Given a history of user choices and the options available at each choice, PyRevealed computes:
- Consistency scores: How internally consistent is this user's behavior? (0 = random, 1 = perfectly consistent)
- Preference recovery: If consistent, what utility function explains their choices?
- Exploitability metrics: How much could be extracted from a user via arbitrage on their inconsistencies?
- Feature independence: Are choices over group A independent of choices over group B?
Installation
pip install pyrevealed
For visualization support:
pip install pyrevealed[viz]
Quick Start
from pyrevealed import BehaviorLog, validate_consistency, compute_integrity_score, compute_confusion_metric
import numpy as np
# Create a behavior log from observed choices
log = BehaviorLog(
cost_vectors=np.array([ # Prices at each observation (T x N)

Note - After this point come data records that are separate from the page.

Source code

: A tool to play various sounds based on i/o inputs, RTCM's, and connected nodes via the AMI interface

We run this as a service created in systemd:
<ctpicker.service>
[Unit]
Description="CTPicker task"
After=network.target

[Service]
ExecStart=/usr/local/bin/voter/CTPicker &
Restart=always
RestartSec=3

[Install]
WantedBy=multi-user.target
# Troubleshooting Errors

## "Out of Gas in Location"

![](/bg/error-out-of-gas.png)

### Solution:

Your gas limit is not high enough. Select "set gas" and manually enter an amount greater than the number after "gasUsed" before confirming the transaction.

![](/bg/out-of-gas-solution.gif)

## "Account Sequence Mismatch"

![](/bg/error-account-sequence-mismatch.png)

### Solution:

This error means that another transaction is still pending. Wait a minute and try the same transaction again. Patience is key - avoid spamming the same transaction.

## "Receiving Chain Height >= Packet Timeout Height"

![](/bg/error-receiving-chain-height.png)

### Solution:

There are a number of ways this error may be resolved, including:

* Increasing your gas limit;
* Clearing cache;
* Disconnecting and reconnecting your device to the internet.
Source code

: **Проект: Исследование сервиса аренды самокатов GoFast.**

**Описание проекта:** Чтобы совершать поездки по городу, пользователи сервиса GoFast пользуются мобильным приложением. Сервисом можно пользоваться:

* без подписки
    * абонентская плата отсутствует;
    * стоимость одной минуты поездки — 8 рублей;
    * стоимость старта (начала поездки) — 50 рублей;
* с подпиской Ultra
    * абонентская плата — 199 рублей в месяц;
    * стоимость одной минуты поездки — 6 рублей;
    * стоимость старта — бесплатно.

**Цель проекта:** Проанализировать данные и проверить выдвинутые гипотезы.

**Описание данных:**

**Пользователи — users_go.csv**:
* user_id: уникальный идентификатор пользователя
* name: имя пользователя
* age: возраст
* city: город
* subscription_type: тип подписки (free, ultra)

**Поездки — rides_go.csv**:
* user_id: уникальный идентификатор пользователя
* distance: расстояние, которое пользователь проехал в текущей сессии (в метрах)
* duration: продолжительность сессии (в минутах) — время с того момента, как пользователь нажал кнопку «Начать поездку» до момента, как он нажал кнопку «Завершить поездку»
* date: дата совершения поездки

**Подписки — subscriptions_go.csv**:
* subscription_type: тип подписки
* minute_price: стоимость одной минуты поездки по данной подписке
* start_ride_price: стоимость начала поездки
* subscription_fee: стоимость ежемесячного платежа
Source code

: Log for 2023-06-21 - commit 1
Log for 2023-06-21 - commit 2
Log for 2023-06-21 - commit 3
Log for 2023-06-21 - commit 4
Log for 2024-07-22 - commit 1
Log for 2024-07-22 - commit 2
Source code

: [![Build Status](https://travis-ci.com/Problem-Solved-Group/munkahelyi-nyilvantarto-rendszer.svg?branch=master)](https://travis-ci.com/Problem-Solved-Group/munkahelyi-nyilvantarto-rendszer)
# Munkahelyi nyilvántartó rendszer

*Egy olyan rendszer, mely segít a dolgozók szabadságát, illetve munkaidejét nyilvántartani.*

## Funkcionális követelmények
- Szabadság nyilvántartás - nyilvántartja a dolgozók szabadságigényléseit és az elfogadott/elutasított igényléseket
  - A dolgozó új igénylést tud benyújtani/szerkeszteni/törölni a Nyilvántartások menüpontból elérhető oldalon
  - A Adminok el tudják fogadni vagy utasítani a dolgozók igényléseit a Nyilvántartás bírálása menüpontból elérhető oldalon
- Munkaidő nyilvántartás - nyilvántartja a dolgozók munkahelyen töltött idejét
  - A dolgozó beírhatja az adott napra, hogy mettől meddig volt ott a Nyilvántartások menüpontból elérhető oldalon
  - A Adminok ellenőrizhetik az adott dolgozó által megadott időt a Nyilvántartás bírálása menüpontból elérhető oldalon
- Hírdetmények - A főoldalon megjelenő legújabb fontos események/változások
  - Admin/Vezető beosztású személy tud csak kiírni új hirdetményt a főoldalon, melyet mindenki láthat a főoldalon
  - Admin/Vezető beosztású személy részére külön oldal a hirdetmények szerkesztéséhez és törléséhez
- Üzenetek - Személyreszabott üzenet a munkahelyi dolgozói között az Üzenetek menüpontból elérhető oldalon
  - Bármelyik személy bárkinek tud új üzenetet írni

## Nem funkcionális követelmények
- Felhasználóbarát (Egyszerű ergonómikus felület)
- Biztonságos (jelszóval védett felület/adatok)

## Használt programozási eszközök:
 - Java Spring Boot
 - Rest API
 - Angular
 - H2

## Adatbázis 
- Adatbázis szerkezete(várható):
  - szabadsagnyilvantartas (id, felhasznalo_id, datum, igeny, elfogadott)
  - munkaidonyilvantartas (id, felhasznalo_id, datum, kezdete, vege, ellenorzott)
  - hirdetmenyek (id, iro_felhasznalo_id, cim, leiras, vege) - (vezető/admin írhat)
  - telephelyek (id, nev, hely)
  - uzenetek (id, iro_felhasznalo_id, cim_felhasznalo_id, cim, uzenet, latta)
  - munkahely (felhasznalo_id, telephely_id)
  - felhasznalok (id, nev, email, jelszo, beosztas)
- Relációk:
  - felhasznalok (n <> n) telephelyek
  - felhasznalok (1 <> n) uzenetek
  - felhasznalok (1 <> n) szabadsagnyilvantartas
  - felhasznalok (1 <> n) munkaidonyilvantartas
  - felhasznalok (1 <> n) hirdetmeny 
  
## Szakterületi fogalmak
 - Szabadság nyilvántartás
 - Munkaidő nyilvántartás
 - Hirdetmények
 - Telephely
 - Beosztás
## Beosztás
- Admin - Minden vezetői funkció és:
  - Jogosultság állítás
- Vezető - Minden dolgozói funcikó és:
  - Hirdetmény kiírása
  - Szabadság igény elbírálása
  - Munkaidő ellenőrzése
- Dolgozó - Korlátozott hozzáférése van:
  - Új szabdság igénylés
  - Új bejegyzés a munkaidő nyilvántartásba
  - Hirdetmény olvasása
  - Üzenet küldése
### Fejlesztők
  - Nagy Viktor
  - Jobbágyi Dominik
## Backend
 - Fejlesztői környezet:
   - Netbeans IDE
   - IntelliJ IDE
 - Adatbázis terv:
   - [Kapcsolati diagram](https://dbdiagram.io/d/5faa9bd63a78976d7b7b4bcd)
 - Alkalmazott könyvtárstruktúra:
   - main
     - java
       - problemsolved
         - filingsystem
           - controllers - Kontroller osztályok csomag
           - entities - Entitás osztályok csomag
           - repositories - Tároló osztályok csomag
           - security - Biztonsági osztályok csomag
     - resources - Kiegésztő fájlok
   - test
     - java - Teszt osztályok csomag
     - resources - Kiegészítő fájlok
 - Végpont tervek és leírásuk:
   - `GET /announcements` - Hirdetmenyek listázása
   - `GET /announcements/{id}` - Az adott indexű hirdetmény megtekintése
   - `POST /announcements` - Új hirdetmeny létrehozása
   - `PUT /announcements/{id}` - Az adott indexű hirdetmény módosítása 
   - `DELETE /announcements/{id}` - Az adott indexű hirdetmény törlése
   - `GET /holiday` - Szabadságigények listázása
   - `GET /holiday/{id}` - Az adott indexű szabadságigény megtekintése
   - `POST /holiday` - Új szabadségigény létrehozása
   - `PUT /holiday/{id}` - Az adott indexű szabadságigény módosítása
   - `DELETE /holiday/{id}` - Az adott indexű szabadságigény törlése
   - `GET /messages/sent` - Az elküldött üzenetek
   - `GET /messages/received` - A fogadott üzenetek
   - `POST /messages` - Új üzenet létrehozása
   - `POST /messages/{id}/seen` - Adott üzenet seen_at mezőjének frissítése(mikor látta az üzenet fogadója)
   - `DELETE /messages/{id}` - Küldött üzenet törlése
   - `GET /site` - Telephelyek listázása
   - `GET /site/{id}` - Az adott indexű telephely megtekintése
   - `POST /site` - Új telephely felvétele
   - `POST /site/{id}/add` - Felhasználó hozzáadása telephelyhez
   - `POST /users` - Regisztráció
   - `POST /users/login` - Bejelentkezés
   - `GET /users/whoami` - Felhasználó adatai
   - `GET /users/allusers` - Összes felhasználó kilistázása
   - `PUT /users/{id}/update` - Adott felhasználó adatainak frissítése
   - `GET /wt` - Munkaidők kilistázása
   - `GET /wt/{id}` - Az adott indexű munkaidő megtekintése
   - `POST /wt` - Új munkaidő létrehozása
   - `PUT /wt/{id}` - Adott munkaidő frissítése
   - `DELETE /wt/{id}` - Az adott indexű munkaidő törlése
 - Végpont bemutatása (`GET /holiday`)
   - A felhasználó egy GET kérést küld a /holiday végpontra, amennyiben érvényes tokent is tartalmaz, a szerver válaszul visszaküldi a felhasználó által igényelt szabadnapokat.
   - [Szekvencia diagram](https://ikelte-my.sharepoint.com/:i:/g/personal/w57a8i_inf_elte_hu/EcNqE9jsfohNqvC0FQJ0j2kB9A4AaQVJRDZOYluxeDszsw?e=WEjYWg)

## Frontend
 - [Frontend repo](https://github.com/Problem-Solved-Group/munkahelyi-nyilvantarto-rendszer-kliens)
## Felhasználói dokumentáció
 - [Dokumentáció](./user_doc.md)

[1.0, 2.0], # Observation 0: price of good A=1, B=2
[2.0, 1.0], # Observation 1: price of good A=2, B=1
]),
action_vectors=np.array([ # Quantities chosen (T x N)
[3.0, 1.0], # Observation 0: bought 3 of A, 1 of B
[1.0, 3.0], # Observation 1: bought 1 of A, 3 of B
])
)
# Test consistency (GARP)
is_consistent = validate_consistency(log)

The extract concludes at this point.